Delirium provides a good reference - yes, something we can agree on! :)
However, I'd take issue with the convertor being considered
"impossible by many experts." If a human being, with expert
knowledge, can map it across, certainly it is not in the domain of
"impossible" tasks.
In fact, ZH Wikipedia could be a leader in the development of such a
system, and create a modular open source solution for others to use
too. The "power of many" can certainly be seen in this task, which has
a variety of special cases for mapping based on context. The mapping
system itself could be run like a wiki, so people can contribute and
alter the rules as needed, as colloquial grammar and usage changes
with time.
The challenge now is getting enough critical mass and developers for ZH.
-Andrew Lih (User:Fuzheado)
On Tue, 22 Jun 2004 10:50:04 -0500, Delirium <delirium(a)hackish.org> wrote:
Roozbeh Pournader wrote:
I don't want to get into the debate, but just
FYI, such a convertor is
considered impossible by many experts. By impossible, I mean
impossible in the level of a perfect German to English to German
machine translation software. Refer to Unicode mailing list and its
archives for more details.
Just to provide some more concrete points of reference:
Jack Halpern and Jouni Kerman. "The Pitfalls and Complexities of Chinese
to Chinese Conversion". Proceedings of the 14th International Unicode
Conference, Cambridge, Massachusetts, USA, March 1999.
[
http://www.basistech.com/papers/chinese/c2c.html]

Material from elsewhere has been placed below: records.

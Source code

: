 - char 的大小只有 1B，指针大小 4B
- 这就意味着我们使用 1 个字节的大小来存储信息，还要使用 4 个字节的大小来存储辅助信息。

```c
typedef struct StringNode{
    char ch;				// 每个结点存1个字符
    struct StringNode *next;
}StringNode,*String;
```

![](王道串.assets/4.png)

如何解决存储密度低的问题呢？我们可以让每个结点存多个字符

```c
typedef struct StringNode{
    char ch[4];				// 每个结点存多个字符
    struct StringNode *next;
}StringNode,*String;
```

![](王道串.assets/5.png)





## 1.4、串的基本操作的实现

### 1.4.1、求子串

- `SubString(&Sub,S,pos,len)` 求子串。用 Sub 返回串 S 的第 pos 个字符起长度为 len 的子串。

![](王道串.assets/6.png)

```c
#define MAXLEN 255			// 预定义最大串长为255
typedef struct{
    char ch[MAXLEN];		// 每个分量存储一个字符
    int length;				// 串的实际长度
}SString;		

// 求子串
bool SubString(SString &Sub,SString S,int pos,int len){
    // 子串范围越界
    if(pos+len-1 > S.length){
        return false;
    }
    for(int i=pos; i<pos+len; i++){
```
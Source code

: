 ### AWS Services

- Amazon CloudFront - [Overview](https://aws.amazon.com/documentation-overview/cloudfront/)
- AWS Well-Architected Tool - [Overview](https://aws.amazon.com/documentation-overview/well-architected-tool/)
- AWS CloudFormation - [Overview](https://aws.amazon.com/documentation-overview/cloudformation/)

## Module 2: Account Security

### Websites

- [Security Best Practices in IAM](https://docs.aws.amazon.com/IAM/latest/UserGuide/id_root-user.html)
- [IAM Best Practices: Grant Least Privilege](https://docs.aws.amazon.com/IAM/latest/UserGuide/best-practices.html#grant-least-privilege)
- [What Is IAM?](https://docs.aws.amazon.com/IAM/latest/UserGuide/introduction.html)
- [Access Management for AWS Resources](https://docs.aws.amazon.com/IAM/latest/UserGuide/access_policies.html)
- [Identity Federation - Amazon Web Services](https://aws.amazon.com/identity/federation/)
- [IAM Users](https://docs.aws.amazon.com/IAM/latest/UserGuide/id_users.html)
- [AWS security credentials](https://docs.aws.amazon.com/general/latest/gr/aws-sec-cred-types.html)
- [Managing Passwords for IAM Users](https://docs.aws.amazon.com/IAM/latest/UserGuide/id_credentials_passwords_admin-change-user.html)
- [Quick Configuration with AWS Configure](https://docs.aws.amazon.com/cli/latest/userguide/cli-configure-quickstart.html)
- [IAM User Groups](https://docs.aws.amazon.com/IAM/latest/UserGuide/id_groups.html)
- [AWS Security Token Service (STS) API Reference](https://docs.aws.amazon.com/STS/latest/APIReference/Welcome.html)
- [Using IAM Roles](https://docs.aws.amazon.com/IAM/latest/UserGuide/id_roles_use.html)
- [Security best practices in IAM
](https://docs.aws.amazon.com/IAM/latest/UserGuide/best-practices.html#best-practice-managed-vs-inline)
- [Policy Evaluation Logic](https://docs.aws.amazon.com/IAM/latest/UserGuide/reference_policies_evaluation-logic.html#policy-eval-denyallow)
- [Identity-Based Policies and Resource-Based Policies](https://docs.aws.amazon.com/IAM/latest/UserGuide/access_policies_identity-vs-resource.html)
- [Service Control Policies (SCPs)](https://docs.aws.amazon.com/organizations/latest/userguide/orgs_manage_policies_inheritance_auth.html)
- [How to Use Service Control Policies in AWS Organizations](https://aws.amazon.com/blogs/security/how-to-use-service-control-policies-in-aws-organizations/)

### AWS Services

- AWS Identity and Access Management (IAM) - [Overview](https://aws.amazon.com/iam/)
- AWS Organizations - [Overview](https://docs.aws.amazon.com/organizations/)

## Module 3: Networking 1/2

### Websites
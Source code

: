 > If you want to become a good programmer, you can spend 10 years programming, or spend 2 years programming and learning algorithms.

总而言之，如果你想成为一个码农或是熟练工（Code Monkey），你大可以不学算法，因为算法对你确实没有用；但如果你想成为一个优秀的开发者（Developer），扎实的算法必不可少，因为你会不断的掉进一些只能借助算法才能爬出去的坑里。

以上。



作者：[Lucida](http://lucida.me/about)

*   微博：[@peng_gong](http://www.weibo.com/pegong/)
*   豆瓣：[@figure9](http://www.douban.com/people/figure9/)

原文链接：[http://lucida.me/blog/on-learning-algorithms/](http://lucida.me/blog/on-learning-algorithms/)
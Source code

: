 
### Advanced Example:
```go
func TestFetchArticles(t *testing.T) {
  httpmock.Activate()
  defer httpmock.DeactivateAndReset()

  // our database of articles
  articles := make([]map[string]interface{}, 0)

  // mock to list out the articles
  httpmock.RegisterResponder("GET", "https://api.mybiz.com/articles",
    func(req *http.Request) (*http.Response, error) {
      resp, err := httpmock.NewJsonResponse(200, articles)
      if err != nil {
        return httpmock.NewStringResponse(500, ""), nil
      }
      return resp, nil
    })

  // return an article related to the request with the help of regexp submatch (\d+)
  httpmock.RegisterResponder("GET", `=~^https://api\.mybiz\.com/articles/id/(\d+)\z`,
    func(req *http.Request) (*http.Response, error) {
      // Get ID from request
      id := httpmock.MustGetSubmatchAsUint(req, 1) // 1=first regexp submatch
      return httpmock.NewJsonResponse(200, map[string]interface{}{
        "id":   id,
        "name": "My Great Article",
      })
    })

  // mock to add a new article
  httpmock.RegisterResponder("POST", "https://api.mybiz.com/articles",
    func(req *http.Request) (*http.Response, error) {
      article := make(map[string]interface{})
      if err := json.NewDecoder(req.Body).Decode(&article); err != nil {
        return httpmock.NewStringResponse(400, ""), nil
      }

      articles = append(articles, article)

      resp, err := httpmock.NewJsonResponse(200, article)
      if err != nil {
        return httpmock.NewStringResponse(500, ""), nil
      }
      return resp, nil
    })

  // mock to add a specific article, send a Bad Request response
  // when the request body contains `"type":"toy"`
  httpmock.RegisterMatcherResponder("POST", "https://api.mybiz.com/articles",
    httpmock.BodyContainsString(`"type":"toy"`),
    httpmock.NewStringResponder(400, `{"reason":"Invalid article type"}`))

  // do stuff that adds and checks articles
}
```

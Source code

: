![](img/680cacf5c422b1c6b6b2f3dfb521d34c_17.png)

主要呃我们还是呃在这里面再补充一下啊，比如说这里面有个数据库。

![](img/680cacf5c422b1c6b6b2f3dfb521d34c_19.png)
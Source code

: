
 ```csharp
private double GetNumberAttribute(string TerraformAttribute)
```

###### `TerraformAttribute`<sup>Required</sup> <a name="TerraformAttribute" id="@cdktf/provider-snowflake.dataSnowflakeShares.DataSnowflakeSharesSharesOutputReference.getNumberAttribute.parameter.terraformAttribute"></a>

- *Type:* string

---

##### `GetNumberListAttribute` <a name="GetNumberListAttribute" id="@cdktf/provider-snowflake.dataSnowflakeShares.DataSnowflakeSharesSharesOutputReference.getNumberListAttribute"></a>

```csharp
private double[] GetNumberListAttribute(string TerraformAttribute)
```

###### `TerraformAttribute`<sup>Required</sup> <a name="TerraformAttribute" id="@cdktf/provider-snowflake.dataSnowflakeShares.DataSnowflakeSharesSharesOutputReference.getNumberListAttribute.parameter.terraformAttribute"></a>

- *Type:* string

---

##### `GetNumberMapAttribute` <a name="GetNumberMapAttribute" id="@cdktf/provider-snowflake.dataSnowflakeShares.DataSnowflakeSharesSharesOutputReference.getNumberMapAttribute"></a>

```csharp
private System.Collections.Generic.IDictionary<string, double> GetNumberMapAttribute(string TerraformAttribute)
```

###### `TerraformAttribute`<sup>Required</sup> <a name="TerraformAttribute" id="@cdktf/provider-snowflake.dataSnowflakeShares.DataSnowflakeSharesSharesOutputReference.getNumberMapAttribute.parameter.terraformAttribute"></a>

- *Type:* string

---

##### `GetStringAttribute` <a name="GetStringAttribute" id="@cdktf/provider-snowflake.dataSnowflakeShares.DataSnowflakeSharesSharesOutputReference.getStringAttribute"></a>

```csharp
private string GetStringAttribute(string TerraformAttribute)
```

The biggest issue seems to be that certain simplified characters map to
one of multiple traditional characters, depending on context. Thus a
translator has to know the context, which requires solution of some
fairly daunting natural-language processing problems. Conversion from
traditional to simplified seems to be much easier, as it typically
collapses the total number of characters used.